>>>>>
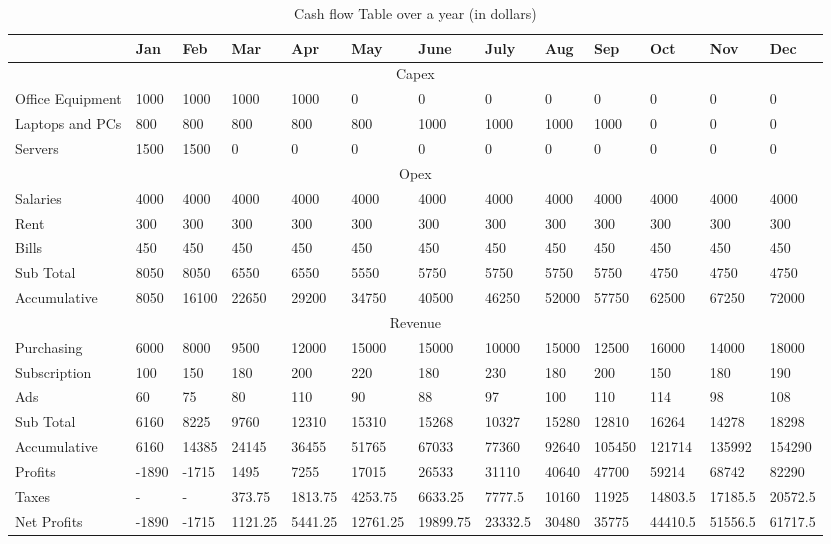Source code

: \begin{table}[H]
\centering
\small
\caption{Cash flow Table over a year (in dollars)}
\begin{adjustbox}{angle=90}
\begin{tabular}[t]{ | l | l | l | l | l | l | l | l | l | l | l | l | l |}
\hline
 & Jan & Feb & Mar & Apr & May & June & July & Aug & Sep & Oct & Nov & Dec \\
\hline \hline
\multicolumn{13}{|c|}{Capex}  \\
\hline
Office Equipment & 1000 & 1000 & 1000 & 1000 & 0 & 0 & 0 & 0 & 0 & 0 & 0 & 0 \\
\hline
Laptops and PCs & 800 & 800 & 800 & 800 & 800 & 1000 & 1000 & 1000 & 1000 & 0 & 0 & 0 \\
\hline
Servers & 1500 & 1500 & 0 & 0 & 0 & 0 & 0 & 0 & 0 & 0 & 0 & 0 \\
\hline
\multicolumn{13}{|c|}{Opex}  \\
\hline
Salaries & 4000 & 4000 & 4000 & 4000 & 4000 & 4000 & 4000 & 4000 & 4000 & 4000 & 4000 & 4000 \\
\hline
Rent & 300 & 300 & 300 & 300 & 300 & 300 & 300 & 300 & 300 & 300 & 300 & 300 \\
\hline
Bills & 450 & 450 & 450 & 450 & 450 & 450 & 450 & 450 & 450 & 450 & 450 & 450 \\
\hline
Sub Total & 8050 & 8050 & 6550 & 6550 & 5550 & 5750 & 5750 & 5750 & 5750 & 4750 & 4750 & 4750 \\
\hline
Accumulative & 8050 & 16100 & 22650 & 29200 & 34750 & 40500 & 46250 & 52000 & 57750 & 62500 & 67250 & 72000 \\
\hline
\multicolumn{13}{|c|}{Revenue}  \\
\hline
Purchasing & 6000 & 8000 & 9500 & 12000 & 15000 & 15000 & 10000 & 15000 & 12500 & 16000 & 14000 & 18000 \\
\hline
Subscription & 100 & 150 & 180 & 200 & 220 & 180 & 230 & 180 & 200 & 150 & 180 & 190 \\
\hline
Ads & 60 & 75 & 80 & 110 & 90 & 88 & 97 & 100 & 110 & 114 & 98 & 108 \\
\hline
Sub Total  & 6160 & 8225 & 9760 & 12310 & 15310 & 15268 & 10327 & 15280 & 12810 & 16264 & 14278 & 18298 \\
\hline
Accumulative & 6160 & 14385 & 24145 & 36455 & 51765 & 67033 & 77360 & 92640 & 105450 & 121714 & 135992 & 154290 \\
\hline
Profits & -1890 & -1715 & 1495 & 7255 & 17015 & 26533 & 31110 & 40640 & 47700 & 59214 & 68742 & 82290  \\
\hline
Taxes & - & - & 373.75 & 1813.75 & 4253.75 & 6633.25 & 7777.5 & 10160 & 11925 & 14803.5 & 17185.5 & 20572.5 \\
\hline
Net Profits & -1890 & -1715 & 1121.25 & 5441.25 & 12761.25 & 19899.75 & 23332.5 & 30480 & 35775 & 44410.5 & 51556.5 & 61717.5 \\
\hline
\end{tabular}
\end{adjustbox}
\label{tab:cash_flow}
\end{table}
<<<<<
=== Problem requirements ===
Go through the material above and print all of it exactly, except the pictures.

=== Answer to this exercise ===
Source code

: \begin{table}[H]
\centering
\small
\caption{Cash flow Table over a year (in dollars)}
\begin{adjustbox}{angle=90}
\begin{tabular}[t]{ | l | l | l | l | l | l | l | l | l | l | l | l | l |}
\hline
 & Jan & Feb & Mar & Apr & May & June & July & Aug & Sep & Oct & Nov & Dec \\
\hline \hline
\multicolumn{13}{|c|}{Capex}  \\
\hline
Office Equipment & 1000 & 1000 & 1000 & 1000 & 0 & 0 & 0 & 0 & 0 & 0 & 0 & 0 \\
\hline
Laptops and PCs & 800 & 800 & 800 & 800 & 800 & 1000 & 1000 & 1000 & 1000 & 0 & 0 & 0 \\
\hline
Servers & 1500 & 1500 & 0 & 0 & 0 & 0 & 0 & 0 & 0 & 0 & 0 & 0 \\
\hline
\multicolumn{13}{|c|}{Opex}  \\
\hline
Salaries & 4000 & 4000 & 4000 & 4000 & 4000 & 4000 & 4000 & 4000 & 4000 & 4000 & 4000 & 4000 \\
\hline
Rent & 300 & 300 & 300 & 300 & 300 & 300 & 300 & 300 & 300 & 300 & 300 & 300 \\
\hline
Bills & 450 & 450 & 450 & 450 & 450 & 450 & 450 & 450 & 450 & 450 & 450 & 450 \\
\hline
Sub Total & 8050 & 8050 & 6550 & 6550 & 5550 & 5750 & 5750 & 5750 & 5750 & 4750 & 4750 & 4750 \\
\hline
Accumulative & 8050 & 16100 & 22650 & 29200 & 34750 & 40500 & 46250 & 52000 & 57750 & 62500 & 67250 & 72000 \\
\hline
\multicolumn{13}{|c|}{Revenue}  \\
\hline
Purchasing & 6000 & 8000 & 9500 & 12000 & 15000 & 15000 & 10000 & 15000 & 12500 & 16000 & 14000 & 18000 \\
\hline
Subscription & 100 & 150 & 180 & 200 & 220 & 180 & 230 & 180 & 200 & 150 & 180 & 190 \\
\hline
Ads & 60 & 75 & 80 & 110 & 90 & 88 & 97 & 100 & 110 & 114 & 98 & 108 \\
\hline
Sub Total  & 6160 & 8225 & 9760 & 12310 & 15310 & 15268 & 10327 & 15280 & 12810 & 16264 & 14278 & 18298 \\
\hline
Accumulative & 6160 & 14385 & 24145 & 36455 & 51765 & 67033 & 77360 & 92640 & 105450 & 121714 & 135992 & 154290 \\
\hline
Profits & -1890 & -1715 & 1495 & 7255 & 17015 & 26533 & 31110 & 40640 & 47700 & 59214 & 68742 & 82290  \\
\hline
Taxes & - & - & 373.75 & 1813.75 & 4253.75 & 6633.25 & 7777.5 & 10160 & 11925 & 14803.5 & 17185.5 & 20572.5 \\
\hline
Net Profits & -1890 & -1715 & 1121.25 & 5441.25 & 12761.25 & 19899.75 & 23332.5 & 30480 & 35775 & 44410.5 & 51556.5 & 61717.5 \\
\hline
\end{tabular}
\end{adjustbox}
\label{tab:cash_flow}
\end{table}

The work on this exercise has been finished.